想象一下目击者。三个独立描述同一辆车的人告诉了你一些信息。三个先聚在一起对过笔记的人则什么也没告诉你,无论他们的描述多么完美一致------他们只是互相说服,编造了一个故事。语言模型默认是第二种。让一个模型看到自己之前的草稿,或者让第二个模型看到第一个写了什么,它们就会趋向一致,因为达成一致是它们擅长的事。答案并没有变得更好;它们只是协调了。所以你应该在无共享上下文的情况下盲目抽取样本,然后根据它们是否返回相同的行来进行聚类。只有当达成一致的那些东西从未有机会协调时,这种一致才有效。
VI.
测试 Text-to-SQL 的标准方法是使用 TPC-H------一个固定的模式和每个人都会用来基准测试的二十二个规范查询。
这二十二个查询中的每一个都已经出现在每个值得使用的模型的训练数据中,而且是公开的,多次出现。对着它们打分,你测试的是模型能否重现查询 14,而不是它是否足够理解模式以写出它。一个基准测试在它出名之前衡量的是能力,在那之后,它衡量的就是记忆。
所以我写了自己的测试------针对相同的模式设计了六十四个问题,没有一个是用规范问题。修复从来都不在于评分器。
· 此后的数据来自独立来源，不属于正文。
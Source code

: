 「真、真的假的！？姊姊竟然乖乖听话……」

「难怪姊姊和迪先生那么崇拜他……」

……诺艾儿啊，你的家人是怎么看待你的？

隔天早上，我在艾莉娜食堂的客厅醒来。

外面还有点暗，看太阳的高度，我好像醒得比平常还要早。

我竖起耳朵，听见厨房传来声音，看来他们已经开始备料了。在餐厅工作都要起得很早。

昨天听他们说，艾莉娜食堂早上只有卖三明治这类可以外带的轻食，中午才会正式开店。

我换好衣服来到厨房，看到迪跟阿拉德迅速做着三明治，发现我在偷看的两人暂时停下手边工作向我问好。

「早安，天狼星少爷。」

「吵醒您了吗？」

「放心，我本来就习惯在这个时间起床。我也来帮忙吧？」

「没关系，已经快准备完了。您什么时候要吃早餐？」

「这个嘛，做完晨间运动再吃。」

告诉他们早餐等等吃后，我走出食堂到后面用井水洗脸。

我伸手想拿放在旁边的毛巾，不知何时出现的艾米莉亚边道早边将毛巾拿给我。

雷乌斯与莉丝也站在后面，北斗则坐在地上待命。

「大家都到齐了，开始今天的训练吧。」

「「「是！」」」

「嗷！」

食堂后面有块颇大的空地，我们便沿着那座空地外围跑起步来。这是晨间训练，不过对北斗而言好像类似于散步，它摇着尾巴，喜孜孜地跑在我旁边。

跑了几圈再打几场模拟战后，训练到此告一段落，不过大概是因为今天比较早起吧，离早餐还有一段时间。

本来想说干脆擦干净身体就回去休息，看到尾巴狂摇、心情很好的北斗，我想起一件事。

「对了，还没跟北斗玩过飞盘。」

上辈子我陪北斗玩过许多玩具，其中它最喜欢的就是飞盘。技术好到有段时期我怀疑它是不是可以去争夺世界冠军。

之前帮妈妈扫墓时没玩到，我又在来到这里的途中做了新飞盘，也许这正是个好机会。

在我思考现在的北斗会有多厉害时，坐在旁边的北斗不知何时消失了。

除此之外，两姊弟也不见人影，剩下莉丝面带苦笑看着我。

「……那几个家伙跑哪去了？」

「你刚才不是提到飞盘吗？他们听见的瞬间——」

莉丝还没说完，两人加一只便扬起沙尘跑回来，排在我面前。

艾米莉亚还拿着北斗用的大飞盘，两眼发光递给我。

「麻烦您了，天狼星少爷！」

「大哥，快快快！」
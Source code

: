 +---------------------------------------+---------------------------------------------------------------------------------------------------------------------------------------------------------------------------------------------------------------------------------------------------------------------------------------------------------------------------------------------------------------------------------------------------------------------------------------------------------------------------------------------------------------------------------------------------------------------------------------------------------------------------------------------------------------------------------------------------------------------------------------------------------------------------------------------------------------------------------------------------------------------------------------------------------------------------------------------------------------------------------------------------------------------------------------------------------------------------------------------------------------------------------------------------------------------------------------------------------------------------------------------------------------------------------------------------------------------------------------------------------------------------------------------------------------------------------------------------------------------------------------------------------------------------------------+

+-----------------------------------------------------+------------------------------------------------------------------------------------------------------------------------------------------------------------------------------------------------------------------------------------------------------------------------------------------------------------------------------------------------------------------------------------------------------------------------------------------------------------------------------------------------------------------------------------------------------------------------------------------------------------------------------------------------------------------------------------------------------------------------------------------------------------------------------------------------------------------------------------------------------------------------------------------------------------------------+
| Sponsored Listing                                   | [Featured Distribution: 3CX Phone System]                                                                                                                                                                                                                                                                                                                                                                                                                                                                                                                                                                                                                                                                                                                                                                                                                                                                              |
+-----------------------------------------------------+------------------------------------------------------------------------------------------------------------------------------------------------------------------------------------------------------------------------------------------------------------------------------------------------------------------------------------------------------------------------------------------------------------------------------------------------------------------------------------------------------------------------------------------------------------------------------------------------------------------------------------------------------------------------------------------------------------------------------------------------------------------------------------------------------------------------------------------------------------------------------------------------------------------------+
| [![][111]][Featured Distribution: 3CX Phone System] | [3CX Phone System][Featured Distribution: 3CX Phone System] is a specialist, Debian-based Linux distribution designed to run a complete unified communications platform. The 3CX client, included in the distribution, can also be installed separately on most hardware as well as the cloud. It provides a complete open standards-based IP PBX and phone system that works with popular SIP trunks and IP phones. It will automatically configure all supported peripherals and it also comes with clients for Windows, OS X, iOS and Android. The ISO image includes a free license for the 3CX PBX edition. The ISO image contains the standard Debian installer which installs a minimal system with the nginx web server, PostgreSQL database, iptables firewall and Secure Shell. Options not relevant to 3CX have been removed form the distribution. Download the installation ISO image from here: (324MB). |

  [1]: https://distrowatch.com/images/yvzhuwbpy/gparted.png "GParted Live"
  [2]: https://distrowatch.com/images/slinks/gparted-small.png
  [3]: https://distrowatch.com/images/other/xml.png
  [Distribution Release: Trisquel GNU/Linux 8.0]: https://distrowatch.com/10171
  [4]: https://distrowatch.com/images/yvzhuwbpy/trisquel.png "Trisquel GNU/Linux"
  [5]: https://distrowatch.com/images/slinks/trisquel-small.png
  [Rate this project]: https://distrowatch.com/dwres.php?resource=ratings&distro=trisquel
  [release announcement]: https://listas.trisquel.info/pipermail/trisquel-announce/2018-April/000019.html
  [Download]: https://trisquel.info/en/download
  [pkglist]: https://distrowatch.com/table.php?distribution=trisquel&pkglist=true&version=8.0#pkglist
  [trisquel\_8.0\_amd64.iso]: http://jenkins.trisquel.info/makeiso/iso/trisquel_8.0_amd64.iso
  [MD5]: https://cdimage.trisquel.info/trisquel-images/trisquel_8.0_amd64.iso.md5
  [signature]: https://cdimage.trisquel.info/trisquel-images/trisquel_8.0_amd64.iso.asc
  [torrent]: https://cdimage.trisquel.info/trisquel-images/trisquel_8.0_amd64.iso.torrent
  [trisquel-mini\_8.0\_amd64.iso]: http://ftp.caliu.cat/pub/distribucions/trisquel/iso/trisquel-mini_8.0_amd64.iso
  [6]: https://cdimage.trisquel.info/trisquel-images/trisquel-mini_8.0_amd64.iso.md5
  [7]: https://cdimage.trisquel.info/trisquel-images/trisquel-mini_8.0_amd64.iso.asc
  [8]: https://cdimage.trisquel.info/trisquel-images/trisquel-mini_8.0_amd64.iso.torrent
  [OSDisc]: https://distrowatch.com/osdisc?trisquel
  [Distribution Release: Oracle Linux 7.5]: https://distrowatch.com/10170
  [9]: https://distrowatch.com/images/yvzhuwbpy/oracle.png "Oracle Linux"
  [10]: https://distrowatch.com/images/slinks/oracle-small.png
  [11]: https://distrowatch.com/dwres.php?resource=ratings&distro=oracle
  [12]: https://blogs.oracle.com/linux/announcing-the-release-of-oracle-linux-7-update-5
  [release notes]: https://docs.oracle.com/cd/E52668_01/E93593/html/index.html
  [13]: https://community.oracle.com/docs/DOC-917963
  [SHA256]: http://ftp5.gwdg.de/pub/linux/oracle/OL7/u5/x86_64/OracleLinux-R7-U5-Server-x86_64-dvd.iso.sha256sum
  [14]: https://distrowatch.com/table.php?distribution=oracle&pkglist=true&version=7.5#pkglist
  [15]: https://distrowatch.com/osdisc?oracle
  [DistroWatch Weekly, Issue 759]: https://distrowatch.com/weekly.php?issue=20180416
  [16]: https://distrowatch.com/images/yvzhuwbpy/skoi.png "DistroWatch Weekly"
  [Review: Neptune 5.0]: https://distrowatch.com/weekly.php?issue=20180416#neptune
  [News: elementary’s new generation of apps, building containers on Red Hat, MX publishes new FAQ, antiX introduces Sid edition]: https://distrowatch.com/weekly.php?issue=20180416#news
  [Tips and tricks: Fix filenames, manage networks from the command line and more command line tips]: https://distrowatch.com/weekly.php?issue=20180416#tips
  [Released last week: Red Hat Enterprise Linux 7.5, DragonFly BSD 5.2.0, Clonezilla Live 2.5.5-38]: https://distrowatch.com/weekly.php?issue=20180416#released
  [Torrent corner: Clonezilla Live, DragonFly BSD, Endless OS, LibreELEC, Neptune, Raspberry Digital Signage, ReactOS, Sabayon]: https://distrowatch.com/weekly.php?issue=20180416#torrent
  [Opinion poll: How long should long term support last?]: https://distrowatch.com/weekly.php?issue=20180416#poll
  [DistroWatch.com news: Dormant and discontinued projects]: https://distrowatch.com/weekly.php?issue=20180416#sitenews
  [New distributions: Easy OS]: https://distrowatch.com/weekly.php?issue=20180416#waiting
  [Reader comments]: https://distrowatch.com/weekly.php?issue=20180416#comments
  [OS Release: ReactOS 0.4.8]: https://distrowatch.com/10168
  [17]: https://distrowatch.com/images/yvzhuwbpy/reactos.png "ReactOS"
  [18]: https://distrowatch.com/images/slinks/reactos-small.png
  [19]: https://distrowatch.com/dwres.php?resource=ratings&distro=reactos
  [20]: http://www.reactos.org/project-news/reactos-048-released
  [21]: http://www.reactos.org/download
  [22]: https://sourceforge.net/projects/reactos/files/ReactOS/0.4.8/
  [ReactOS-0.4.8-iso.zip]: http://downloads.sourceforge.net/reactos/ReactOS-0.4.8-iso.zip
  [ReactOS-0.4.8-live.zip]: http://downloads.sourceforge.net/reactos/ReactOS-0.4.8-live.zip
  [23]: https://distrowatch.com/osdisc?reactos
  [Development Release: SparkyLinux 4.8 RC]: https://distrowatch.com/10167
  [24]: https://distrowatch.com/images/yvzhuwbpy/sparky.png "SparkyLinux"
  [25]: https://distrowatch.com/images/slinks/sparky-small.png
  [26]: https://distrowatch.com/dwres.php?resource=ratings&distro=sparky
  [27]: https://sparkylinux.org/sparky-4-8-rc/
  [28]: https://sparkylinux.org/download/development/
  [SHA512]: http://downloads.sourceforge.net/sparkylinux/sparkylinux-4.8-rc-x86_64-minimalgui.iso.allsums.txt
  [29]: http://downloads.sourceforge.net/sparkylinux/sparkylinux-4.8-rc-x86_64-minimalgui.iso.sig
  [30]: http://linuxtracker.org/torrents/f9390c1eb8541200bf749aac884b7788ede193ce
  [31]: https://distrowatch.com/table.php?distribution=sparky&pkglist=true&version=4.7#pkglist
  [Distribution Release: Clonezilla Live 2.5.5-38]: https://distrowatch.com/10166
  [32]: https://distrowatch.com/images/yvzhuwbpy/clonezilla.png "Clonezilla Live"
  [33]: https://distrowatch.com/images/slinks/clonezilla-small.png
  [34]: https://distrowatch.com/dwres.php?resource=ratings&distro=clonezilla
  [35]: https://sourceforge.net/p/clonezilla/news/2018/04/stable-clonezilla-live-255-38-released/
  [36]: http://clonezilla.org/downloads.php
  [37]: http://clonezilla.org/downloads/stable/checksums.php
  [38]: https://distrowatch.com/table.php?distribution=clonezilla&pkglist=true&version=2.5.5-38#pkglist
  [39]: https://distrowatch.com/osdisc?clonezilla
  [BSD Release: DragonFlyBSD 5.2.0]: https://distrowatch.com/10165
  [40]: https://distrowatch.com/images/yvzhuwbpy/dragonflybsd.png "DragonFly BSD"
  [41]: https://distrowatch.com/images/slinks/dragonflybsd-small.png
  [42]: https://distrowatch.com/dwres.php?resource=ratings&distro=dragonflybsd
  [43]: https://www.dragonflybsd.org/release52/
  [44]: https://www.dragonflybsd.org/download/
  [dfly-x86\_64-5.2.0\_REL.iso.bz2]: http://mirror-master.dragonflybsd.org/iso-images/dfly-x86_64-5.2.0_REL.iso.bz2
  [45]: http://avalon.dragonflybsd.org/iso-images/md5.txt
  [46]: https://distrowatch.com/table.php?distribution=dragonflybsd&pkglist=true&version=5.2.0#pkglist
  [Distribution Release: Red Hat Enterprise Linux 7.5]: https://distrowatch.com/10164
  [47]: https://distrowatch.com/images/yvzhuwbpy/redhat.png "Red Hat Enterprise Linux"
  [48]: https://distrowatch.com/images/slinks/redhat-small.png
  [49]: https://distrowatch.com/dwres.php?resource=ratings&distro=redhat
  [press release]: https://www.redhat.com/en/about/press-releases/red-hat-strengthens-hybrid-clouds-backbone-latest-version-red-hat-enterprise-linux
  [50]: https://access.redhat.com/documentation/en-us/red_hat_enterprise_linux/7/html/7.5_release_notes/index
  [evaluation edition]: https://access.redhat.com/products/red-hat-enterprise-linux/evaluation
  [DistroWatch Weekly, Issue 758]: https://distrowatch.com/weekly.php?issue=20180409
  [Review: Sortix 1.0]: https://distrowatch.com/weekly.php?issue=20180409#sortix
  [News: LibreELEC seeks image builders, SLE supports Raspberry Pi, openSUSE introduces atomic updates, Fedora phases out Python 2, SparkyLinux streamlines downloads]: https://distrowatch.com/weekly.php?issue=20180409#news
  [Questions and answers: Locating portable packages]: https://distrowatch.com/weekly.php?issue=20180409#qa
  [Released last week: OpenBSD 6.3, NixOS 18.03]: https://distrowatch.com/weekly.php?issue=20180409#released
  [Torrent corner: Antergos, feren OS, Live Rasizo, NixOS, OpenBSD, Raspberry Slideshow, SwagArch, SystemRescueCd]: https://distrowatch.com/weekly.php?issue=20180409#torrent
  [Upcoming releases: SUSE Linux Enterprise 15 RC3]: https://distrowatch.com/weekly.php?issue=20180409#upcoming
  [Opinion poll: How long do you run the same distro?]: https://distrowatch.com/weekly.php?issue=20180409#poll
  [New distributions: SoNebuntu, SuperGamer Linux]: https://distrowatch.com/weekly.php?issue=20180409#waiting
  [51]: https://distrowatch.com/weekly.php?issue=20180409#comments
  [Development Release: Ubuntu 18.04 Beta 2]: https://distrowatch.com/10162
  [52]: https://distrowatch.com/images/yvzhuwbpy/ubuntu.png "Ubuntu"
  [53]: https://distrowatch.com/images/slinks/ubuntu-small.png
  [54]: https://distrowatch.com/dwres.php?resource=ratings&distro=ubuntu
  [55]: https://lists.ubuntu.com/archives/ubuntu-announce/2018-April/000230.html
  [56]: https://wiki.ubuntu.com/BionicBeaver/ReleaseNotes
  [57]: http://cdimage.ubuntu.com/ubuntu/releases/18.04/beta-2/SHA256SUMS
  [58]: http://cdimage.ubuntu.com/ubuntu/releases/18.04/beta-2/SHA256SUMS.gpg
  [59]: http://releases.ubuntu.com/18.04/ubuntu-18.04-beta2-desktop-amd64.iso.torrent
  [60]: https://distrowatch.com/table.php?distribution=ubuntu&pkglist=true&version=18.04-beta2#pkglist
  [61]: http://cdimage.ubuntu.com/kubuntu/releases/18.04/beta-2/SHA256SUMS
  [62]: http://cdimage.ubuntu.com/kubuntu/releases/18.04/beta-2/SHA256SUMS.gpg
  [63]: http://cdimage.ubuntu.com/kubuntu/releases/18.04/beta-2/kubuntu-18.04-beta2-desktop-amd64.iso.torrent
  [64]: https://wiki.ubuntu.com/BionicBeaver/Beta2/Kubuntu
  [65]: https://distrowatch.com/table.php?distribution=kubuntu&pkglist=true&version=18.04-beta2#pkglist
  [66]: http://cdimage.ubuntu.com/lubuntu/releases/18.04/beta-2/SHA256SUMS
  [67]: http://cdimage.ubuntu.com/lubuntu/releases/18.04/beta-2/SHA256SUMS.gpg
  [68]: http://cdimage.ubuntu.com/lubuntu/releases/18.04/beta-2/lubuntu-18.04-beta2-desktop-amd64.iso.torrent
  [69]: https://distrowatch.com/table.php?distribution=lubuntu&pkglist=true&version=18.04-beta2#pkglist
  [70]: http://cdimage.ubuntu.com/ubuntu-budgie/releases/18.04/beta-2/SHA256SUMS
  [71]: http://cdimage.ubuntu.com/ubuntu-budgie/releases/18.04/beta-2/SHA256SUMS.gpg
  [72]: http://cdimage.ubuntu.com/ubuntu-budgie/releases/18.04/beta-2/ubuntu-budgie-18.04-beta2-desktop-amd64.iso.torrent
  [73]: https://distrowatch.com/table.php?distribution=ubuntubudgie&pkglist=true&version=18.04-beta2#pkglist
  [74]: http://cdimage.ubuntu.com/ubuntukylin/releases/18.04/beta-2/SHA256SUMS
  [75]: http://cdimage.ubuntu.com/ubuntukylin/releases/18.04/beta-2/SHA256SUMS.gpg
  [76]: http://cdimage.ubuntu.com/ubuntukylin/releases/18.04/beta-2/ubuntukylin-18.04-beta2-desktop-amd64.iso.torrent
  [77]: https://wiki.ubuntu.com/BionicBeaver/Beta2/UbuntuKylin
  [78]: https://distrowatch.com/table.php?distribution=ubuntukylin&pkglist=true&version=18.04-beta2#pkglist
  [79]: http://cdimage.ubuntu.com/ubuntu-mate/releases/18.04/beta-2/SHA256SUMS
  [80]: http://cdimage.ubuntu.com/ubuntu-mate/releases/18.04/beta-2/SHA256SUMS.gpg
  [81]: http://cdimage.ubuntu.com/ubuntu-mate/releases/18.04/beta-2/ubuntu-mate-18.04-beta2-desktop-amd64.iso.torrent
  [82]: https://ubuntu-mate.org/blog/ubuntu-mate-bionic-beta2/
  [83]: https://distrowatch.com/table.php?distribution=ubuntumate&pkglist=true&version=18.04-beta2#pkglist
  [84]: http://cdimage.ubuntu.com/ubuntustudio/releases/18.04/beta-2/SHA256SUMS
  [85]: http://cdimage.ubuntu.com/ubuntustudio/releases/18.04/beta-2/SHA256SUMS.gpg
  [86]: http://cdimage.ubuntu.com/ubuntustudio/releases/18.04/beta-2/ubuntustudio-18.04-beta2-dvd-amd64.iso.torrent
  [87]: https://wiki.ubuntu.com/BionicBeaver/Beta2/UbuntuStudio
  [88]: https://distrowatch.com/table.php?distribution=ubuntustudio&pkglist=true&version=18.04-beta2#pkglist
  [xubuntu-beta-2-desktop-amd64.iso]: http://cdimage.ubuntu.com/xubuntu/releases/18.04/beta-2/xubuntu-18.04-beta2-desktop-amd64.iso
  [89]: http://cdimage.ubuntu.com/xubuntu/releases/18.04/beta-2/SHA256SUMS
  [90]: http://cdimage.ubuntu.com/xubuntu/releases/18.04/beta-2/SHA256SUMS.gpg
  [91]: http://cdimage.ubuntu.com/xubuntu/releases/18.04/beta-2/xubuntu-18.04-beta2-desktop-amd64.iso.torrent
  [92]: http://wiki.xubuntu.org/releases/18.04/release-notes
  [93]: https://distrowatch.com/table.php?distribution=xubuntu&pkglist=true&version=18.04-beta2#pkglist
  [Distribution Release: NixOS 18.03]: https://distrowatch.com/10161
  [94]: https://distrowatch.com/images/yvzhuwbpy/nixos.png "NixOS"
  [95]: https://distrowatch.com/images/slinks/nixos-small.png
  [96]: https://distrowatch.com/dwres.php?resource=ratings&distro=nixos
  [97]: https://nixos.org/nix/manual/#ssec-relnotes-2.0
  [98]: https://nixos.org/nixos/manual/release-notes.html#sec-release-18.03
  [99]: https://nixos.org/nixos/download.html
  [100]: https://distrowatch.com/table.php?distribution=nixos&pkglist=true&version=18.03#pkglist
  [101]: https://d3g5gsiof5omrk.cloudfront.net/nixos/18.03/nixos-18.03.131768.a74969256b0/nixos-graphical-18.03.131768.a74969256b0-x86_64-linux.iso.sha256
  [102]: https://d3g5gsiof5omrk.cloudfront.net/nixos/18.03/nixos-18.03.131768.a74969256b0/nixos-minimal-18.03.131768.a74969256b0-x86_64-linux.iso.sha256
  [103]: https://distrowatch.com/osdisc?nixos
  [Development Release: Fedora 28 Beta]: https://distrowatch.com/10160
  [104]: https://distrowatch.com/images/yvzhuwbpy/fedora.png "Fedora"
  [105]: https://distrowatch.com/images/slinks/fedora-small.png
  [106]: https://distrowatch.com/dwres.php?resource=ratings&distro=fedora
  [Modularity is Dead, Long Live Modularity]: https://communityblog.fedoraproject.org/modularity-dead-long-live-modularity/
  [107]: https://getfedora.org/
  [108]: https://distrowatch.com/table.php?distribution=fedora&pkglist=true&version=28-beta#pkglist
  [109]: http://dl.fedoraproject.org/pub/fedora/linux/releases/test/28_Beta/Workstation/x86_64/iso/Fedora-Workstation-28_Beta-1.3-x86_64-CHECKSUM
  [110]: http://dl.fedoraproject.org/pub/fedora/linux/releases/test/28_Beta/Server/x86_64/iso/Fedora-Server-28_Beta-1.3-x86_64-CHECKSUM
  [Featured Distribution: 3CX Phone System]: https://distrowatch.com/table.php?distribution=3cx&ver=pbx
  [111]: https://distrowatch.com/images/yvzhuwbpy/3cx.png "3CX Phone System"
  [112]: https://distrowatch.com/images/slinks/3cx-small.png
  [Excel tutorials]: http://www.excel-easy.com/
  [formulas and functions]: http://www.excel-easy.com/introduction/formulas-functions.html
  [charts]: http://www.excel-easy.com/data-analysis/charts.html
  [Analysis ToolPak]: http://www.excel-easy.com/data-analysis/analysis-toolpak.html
关键在于准备一些模型不可能已经见过答案的问题。
VII.
仓库报告显示 98.4% 的准确率。
"所以它有效。" 这 98.4% 是测试工具在针对一个返回已知正确 SQL 的模拟对象进行自我评分------它告诉你尺子是直的,而不是说任何一个模型表现良好。唯一的一次失败是我故意在一个可回答问题上设置的一次放弃,目的是让拒绝精确率降到 8/9,以证明这个度量标准确实能区分好的拒绝和坏的拒绝。
我发布了这个不那么光彩的数字,并附带了所有说明,因为这个测试工具是我构建的东西,而这个分数只是测试工具在检查自己的工作。真正的数字来自于将它指向一个真实的模型。它们会更低。而它们最低的那些类别,才是全部的意义所在。
VIII.
编写一个能吐出 SQL 的代理用了一个下午。那之后的一切------阶梯、拒绝、区分好坏拒绝的评分、选择那些模型无法记住答案的问题------才是真正的工作,而所有这些都不是代理本身。它是那把尺子。
这些东西的默认失败模式是一个流畅的、错误的答案。值得构建的是那个能空手而归的、有目的性的、并且有理由那么做的系统------而这一点只有当你能证明它知道其中的区别时才有效。